Still from Happy Hour.

  • Early in the fourteenth century, an Egyptian bureaucrat embarked on the kind of project that many of us attempt on nights off: an enormous encyclopedia designed to contain all knowledge in the Muslim world. The book, The Ultimate Ambition in the Arts of Erudition, ran to nine thousand pages, and a part of it will see English translation, after so many centuries, this fall. It illustrates “the sprawlingly heterodox reality of the early centuries of Islam, so different from the crude puritanical myths purveyed by modern-day jihadis,” Robert F. Worth writes. “Reading it is like stumbling into a cavernous attic full of unimaginably strange artifacts, some of them unforgettable, some merely dross. From the alleged self-fellation of monkeys to the many lovely Bedouin words for the night sky (‘the Encrusted, because of its abundance of stars, and the Forehead, because of its smoothness’) to the court rituals of Egypt’s then-overlords, the Mamluks, nothing seems to escape Nuwayri’s taxonomic ambitions.” (We’ll have excerpts on the Daily after Labor Day.) 

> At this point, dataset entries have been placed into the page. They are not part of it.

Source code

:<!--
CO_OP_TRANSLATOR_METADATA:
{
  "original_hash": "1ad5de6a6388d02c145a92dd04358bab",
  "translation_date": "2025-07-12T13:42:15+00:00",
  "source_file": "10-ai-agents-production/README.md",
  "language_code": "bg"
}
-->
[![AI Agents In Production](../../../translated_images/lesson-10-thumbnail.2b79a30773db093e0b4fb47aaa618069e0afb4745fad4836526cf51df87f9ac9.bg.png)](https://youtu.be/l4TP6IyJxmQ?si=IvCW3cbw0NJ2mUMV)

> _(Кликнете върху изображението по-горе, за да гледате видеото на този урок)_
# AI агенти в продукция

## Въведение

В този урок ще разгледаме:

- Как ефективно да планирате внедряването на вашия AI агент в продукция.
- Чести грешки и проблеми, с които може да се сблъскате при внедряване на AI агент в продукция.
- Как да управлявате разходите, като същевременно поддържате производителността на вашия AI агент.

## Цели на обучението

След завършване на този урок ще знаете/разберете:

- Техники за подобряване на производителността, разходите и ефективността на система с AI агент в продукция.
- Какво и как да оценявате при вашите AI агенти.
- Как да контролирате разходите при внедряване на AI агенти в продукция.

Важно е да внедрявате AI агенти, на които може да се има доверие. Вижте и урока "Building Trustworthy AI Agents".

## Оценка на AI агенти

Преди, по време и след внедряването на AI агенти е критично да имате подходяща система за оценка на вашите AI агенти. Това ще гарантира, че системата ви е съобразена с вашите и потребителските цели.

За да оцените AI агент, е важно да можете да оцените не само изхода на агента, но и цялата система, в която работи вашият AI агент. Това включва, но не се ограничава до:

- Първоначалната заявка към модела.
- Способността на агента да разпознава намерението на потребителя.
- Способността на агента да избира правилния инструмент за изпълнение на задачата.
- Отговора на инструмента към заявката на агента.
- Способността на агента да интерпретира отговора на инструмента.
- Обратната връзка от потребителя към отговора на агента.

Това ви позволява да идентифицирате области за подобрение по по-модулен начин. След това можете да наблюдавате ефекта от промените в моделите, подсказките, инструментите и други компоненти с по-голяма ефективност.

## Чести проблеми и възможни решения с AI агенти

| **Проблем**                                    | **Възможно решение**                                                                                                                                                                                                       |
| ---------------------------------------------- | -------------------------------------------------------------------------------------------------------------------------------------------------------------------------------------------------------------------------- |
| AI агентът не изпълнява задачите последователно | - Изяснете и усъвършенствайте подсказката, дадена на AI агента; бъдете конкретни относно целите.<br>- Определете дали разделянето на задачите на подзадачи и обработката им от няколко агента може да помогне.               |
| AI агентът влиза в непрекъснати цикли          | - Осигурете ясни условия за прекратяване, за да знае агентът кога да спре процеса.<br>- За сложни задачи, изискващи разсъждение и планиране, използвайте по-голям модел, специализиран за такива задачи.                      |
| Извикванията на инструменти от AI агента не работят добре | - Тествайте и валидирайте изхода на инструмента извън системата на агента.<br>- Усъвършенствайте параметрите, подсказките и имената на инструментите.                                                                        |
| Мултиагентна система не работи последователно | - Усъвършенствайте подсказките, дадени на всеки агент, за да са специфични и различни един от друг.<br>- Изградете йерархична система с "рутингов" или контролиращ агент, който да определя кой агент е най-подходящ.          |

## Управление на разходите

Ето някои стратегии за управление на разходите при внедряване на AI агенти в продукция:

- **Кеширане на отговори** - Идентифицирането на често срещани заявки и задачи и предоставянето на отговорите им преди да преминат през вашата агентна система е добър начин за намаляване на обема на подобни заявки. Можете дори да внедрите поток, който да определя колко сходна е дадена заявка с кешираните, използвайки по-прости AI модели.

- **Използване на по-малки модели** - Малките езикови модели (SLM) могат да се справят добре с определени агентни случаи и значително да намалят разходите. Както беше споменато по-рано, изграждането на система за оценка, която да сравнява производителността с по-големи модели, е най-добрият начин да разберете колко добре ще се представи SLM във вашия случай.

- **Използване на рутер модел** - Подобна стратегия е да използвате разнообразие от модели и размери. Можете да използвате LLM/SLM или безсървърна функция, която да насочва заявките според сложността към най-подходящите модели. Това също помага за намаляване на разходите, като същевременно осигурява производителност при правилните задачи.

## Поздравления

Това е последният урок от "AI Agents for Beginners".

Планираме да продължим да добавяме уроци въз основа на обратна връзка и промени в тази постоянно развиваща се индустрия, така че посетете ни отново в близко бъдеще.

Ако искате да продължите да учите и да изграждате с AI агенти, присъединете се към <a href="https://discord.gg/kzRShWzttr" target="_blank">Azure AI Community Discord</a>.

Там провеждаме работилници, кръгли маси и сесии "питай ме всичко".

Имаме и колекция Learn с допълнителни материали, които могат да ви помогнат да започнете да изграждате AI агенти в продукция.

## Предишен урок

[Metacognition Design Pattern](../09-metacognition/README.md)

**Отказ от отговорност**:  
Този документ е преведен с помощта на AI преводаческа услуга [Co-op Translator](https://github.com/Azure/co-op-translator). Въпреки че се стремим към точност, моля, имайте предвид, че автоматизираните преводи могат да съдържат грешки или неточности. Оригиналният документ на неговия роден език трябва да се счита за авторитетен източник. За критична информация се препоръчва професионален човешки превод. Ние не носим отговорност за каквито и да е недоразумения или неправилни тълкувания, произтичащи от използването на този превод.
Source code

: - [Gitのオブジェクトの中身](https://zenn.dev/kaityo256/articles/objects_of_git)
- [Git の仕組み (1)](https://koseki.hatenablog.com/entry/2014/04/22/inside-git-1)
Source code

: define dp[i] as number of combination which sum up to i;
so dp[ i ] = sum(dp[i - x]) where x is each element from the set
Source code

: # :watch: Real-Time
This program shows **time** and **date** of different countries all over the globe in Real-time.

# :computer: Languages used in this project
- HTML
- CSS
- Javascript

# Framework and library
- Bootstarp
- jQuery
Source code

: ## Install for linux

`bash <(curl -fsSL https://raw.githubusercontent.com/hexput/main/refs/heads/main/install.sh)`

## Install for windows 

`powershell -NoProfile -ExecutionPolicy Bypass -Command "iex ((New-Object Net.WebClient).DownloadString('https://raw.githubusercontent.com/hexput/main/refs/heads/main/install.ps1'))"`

  • Ryusuke Hamaguchi’s somewhat misleadingly titled new film Happy Hour is five hours and seventeen minutes—wait, wait, don’t stop reading! What if I told you it was worth every minute? Well, I can’t. I haven’t seen it. But someone else can: “Its length is entirely justified, indeed richly and deeply filled. The recent movie to which it is most similar is Kenneth Lonergan’s Margaret; like Lonergan, Hamaguchi is a genius of scene construction, turning the fierce poetry of painfully revealing and pugnaciously wounding dialogue into powerful drama that’s sustained by a seemingly spontaneous yet analytically precise visual architecture … Happy Hour is far more than an intimate drama. Its spectacularly complex grasp of the details of daily life … seemingly tethered by mighty cinematic cables to the vast societal structures below, presents private lives and a political world, a way of life in which ideas and feelings are dominated by the force of law and the weight of tradition.”
  • While we’re at the movies, be sure to check out Herzog’s latest: it’s a “documentary” about an Italian spiced salt called Omnivore, and it debuted on Kickstarter. At two minutes and eighteen seconds, it has the virtue, at least, of being five hours and fourteen-plus minutes shorter than Happy Hour. It finds Herzog complimenting the salt’s creator, Angelo Garro: “Angelo is like a medieval man.” And if you buy the salt you’ll see Herzog’s personal endorsement on the back: “Finally your salt is in the market and I do not need to steal from your kitchen anymore.”
  • Everyone knows that English speakers hate the word moist, but the world is full of people, and those people all find different things to hate about the English language. The Oxford English Dictionary wants to find the most despised word in our tongue: “In the U.K., moist tops the list, followed by no, hate, like, can’t. Moist is also top of the list in the U.S. and Australia. In the Netherlands, by contrast, war and love both make appearances in the list of the top five least popular words, while in Spain, hello is a surprising No. 1. Just one submission, so far, has been made in Gibraltar: yellow. In New Zealand, the first response was phlegm.”